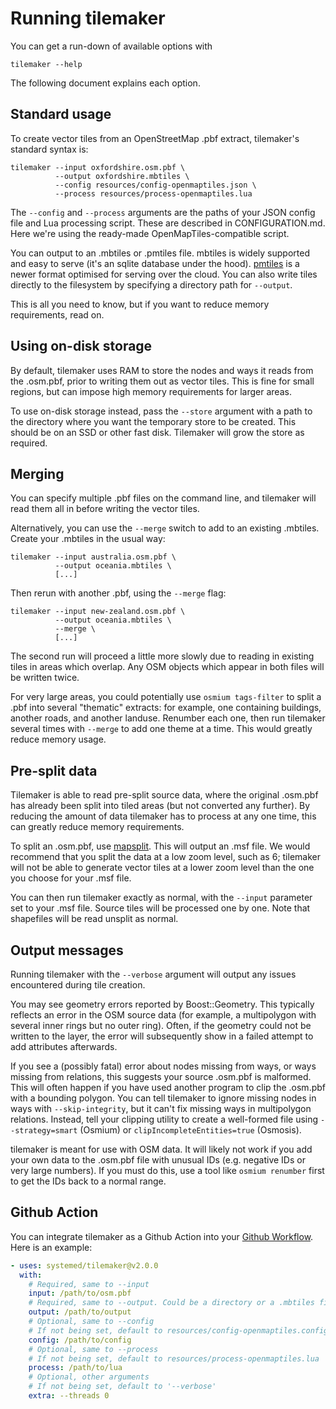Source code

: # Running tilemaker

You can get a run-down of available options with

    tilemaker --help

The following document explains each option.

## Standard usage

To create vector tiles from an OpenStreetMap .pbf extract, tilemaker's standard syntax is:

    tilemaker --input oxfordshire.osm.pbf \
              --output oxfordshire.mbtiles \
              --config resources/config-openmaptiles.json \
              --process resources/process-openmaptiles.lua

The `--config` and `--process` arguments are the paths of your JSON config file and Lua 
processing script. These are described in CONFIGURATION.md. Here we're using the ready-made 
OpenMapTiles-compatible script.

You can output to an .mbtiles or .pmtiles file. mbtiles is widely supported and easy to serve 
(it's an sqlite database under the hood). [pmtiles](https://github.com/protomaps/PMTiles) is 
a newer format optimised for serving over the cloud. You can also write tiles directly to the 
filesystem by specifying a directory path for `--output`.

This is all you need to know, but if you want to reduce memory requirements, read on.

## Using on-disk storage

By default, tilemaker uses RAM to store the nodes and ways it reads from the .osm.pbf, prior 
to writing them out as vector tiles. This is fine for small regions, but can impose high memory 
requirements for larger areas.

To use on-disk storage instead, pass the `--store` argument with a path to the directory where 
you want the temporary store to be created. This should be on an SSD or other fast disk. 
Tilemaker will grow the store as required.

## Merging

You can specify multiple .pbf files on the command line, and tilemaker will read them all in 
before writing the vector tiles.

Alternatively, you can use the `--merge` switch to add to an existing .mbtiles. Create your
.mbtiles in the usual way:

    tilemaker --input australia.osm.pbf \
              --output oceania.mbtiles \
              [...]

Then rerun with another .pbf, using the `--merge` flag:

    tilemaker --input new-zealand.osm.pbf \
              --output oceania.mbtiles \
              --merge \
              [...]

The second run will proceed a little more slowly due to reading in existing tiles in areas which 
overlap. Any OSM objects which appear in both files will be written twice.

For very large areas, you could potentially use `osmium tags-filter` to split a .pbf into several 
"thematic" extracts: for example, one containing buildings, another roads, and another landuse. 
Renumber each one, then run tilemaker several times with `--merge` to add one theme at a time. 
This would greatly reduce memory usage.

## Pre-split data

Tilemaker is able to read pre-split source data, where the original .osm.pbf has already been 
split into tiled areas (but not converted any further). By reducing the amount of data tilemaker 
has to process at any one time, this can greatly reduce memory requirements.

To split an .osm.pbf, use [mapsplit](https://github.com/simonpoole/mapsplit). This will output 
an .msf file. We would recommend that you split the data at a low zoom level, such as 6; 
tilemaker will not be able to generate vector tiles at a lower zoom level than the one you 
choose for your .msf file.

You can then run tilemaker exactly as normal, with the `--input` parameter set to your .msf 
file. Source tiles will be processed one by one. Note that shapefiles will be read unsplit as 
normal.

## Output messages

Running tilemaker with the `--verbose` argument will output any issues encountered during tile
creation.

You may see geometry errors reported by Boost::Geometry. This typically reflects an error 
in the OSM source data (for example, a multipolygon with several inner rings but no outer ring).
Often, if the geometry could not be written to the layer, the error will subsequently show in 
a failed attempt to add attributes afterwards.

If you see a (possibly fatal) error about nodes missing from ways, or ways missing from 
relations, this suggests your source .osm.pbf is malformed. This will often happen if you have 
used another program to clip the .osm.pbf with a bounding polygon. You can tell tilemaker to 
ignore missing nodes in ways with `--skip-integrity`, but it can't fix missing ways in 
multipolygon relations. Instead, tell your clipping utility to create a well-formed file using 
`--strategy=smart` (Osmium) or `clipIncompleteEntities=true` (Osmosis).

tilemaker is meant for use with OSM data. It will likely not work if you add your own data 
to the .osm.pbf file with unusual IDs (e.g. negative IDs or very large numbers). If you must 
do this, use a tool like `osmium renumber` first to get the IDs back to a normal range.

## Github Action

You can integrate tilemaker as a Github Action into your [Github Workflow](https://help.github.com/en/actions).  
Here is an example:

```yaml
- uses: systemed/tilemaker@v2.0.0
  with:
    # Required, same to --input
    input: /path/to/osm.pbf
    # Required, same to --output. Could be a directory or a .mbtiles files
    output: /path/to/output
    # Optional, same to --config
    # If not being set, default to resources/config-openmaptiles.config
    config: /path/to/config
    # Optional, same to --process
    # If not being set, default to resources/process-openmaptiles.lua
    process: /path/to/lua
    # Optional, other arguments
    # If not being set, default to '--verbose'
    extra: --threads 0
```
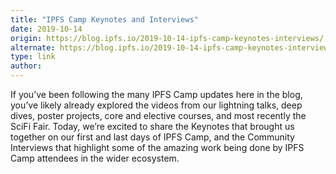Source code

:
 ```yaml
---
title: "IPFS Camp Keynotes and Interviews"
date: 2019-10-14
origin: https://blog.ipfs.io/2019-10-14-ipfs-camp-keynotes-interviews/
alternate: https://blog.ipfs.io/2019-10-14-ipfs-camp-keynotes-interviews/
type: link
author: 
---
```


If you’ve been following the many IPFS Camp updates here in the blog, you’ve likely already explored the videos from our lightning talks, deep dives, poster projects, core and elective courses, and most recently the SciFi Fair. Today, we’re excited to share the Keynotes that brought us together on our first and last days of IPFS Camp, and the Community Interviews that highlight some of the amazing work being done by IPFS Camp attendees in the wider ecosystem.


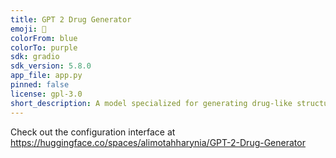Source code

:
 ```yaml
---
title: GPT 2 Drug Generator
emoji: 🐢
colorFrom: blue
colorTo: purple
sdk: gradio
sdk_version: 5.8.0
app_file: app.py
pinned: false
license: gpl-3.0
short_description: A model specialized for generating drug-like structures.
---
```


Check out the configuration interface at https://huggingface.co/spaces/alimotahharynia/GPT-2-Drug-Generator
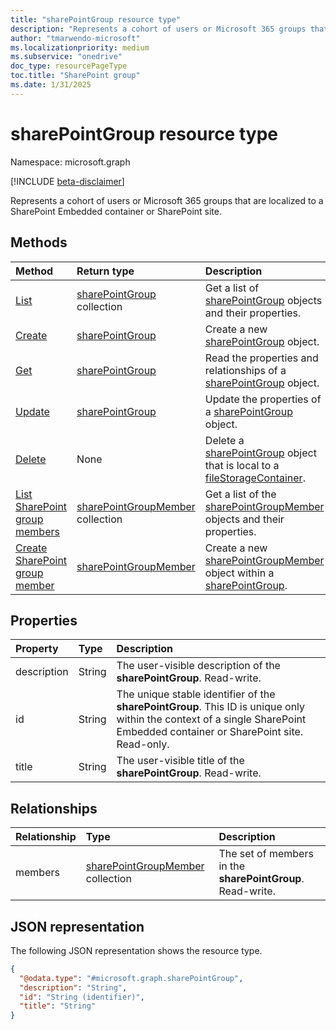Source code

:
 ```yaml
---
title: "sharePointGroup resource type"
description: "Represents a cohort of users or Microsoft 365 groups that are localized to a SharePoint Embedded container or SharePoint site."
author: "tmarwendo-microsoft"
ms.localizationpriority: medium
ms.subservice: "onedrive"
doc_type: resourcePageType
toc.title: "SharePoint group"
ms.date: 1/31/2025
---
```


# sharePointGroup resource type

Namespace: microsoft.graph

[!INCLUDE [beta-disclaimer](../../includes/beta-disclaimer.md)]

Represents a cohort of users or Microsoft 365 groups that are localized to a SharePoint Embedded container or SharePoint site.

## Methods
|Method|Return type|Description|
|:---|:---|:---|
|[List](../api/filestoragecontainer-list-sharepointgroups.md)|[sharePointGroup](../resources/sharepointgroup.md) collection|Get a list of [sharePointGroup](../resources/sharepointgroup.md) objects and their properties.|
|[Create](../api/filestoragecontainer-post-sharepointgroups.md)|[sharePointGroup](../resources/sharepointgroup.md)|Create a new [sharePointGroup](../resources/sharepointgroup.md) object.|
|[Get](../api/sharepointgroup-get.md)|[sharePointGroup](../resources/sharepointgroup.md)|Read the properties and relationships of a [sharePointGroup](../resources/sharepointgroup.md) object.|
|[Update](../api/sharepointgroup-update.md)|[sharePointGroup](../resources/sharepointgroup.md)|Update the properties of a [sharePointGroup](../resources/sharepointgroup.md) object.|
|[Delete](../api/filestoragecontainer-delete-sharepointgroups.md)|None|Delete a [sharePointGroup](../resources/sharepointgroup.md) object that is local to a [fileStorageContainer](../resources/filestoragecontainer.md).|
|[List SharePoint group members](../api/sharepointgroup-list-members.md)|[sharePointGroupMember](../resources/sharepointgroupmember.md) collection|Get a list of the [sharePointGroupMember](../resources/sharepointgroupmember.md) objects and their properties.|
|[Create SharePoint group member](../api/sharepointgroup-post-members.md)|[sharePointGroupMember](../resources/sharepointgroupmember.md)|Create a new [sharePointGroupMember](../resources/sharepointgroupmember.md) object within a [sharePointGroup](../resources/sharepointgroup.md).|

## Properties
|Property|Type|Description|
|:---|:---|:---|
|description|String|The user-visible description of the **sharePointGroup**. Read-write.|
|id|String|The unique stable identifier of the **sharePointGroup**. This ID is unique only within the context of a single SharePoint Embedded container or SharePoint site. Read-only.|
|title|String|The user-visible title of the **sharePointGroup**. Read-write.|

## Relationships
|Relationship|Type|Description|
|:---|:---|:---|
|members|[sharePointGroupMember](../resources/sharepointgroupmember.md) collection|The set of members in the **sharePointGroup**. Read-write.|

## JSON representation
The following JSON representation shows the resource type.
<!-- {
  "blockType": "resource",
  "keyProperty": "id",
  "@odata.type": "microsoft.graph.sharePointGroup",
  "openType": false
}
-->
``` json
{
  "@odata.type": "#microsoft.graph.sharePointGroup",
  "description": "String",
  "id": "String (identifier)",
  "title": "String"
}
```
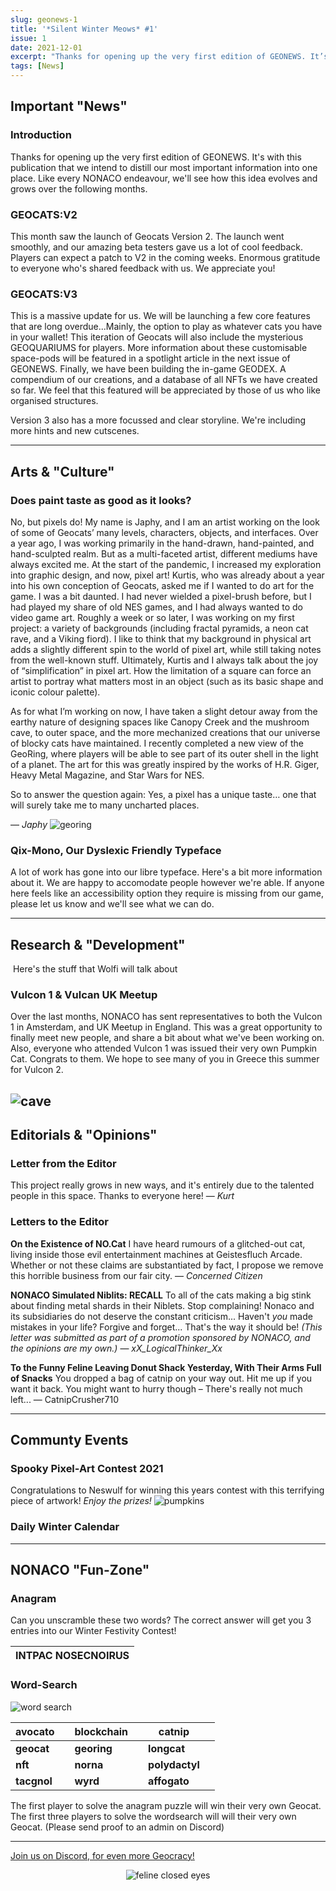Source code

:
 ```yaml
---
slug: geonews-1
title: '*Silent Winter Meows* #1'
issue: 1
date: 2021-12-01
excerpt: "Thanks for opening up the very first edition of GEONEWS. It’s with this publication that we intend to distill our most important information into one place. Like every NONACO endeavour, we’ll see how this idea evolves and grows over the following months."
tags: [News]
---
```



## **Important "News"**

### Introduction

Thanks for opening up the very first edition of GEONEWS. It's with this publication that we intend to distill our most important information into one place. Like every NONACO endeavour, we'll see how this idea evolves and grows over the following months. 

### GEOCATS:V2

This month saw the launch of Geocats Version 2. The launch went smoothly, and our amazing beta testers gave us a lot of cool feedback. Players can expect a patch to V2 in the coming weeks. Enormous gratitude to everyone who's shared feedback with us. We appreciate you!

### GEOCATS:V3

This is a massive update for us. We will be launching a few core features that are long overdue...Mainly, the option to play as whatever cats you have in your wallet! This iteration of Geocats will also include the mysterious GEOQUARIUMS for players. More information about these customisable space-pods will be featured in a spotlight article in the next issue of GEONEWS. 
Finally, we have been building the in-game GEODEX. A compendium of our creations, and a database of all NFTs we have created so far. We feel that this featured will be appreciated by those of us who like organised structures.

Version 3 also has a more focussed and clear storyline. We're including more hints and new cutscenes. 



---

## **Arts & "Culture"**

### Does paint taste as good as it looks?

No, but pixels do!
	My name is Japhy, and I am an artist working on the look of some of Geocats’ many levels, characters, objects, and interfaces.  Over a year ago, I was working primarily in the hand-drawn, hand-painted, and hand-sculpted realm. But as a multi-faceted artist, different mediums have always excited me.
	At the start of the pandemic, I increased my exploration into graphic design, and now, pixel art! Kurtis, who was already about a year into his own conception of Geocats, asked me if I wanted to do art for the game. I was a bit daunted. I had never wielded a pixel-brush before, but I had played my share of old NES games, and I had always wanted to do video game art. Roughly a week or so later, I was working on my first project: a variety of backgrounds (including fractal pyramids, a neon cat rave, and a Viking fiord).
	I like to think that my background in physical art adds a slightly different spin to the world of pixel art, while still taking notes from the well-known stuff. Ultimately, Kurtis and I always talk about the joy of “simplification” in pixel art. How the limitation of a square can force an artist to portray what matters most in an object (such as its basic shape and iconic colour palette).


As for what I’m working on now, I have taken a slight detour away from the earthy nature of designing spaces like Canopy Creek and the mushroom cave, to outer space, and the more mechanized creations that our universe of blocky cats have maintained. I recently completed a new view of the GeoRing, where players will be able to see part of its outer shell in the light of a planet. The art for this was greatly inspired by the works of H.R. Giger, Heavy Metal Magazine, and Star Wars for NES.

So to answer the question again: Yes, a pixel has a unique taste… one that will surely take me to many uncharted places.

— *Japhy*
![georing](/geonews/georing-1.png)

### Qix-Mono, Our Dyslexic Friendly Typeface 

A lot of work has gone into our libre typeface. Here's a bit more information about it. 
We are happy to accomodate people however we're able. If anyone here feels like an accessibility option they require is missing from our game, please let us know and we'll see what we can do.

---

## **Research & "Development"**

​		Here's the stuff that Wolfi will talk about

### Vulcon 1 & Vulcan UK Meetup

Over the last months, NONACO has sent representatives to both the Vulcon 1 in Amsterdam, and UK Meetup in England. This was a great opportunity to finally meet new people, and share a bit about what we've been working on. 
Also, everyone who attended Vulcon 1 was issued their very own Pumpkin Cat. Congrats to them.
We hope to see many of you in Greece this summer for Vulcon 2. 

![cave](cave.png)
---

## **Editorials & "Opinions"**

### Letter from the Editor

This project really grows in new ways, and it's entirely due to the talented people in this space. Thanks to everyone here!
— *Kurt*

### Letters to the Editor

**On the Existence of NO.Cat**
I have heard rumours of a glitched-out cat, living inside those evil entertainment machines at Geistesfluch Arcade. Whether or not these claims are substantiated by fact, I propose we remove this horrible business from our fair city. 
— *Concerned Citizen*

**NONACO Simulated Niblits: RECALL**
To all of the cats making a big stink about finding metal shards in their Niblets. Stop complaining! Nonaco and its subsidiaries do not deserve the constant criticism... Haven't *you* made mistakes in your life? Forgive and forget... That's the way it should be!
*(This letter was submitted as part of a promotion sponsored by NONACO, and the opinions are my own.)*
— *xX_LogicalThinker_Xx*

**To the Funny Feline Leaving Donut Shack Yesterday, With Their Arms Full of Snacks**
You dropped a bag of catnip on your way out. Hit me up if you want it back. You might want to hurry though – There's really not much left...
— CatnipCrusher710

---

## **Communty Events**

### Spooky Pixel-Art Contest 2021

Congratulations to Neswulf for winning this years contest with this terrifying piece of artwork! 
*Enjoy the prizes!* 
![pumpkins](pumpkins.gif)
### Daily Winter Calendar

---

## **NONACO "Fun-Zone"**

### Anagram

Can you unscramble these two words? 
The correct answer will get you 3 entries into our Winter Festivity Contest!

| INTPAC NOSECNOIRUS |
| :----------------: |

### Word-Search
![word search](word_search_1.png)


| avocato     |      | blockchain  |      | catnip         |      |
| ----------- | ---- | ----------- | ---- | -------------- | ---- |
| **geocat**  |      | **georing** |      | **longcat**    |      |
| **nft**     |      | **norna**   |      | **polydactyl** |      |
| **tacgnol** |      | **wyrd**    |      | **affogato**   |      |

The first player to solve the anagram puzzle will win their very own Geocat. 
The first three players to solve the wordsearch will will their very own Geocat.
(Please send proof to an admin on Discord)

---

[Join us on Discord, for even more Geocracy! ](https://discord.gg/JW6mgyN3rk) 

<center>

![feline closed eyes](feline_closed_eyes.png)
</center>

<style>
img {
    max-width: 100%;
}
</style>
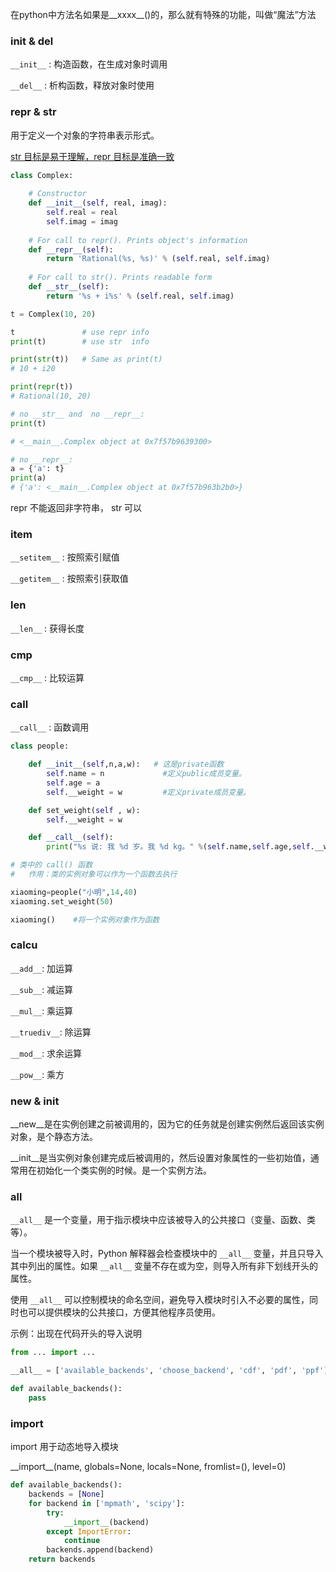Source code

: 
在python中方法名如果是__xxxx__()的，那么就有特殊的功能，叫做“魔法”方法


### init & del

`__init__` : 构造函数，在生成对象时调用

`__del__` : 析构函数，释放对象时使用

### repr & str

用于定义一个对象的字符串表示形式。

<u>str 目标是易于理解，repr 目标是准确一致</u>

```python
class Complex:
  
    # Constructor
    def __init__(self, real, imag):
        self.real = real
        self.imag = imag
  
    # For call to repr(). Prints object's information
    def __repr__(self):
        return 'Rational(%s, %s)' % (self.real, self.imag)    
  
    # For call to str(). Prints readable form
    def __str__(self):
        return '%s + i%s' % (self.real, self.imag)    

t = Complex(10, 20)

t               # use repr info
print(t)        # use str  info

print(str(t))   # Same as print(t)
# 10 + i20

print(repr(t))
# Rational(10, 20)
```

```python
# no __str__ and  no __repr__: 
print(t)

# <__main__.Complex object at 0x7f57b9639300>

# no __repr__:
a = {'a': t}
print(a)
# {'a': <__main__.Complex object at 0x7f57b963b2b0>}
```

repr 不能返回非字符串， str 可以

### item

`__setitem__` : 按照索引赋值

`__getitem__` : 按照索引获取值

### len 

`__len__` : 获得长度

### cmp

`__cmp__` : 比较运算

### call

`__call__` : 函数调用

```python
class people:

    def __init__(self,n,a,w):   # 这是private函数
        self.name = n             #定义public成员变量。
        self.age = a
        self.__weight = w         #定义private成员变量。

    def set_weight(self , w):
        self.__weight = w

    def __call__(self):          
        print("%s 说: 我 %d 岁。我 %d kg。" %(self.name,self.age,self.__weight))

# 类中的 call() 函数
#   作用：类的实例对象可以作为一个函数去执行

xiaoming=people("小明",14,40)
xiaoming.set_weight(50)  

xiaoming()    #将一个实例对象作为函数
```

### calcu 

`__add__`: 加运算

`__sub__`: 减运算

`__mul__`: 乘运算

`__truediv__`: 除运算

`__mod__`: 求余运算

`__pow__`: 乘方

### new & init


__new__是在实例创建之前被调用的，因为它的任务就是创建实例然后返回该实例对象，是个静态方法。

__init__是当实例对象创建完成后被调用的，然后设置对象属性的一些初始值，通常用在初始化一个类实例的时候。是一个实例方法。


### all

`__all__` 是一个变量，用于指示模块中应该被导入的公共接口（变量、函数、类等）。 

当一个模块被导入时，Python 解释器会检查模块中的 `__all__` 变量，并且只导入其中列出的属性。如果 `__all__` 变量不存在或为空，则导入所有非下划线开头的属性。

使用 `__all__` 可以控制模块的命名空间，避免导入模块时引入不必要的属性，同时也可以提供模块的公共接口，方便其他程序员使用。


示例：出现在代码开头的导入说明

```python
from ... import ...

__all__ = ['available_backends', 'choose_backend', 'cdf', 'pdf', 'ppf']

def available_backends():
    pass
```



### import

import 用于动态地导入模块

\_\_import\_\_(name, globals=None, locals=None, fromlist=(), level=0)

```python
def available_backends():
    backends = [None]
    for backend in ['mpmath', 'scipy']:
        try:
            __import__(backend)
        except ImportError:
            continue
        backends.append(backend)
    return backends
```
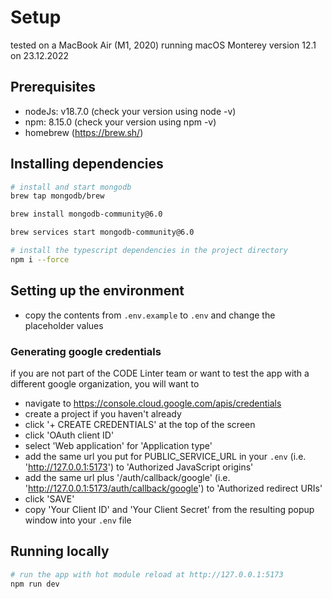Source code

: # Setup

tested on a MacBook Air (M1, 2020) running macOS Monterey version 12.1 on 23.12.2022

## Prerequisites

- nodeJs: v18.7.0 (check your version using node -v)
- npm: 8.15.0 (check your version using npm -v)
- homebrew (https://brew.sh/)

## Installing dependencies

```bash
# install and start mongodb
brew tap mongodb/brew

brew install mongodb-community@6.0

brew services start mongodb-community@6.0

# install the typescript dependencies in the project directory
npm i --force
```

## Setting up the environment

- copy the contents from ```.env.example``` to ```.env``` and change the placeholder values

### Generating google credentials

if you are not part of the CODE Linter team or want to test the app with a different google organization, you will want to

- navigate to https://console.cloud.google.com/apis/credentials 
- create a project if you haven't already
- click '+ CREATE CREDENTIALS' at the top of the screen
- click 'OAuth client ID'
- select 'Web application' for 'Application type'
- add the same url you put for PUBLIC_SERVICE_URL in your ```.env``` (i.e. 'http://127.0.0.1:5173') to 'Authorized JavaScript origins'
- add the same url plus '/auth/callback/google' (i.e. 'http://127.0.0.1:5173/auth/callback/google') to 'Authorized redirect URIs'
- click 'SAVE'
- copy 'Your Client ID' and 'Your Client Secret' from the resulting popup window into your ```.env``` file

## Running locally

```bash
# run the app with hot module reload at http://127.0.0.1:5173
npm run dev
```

▬▬▬▬▬▬▬▬▬▬

* INSTRUCTIONS TO FOLLOW: Pictures should not appear in the copy. Write out exactly the lines above from the first one through the line that contains "--output oxfordshire.mbtiles \".

* PROBLEM SOLUTION:
Source code

: # Running tilemaker

You can get a run-down of available options with

    tilemaker --help

The following document explains each option.

## Standard usage

To create vector tiles from an OpenStreetMap .pbf extract, tilemaker's standard syntax is:

    tilemaker --input oxfordshire.osm.pbf \
              --output oxfordshire.mbtiles \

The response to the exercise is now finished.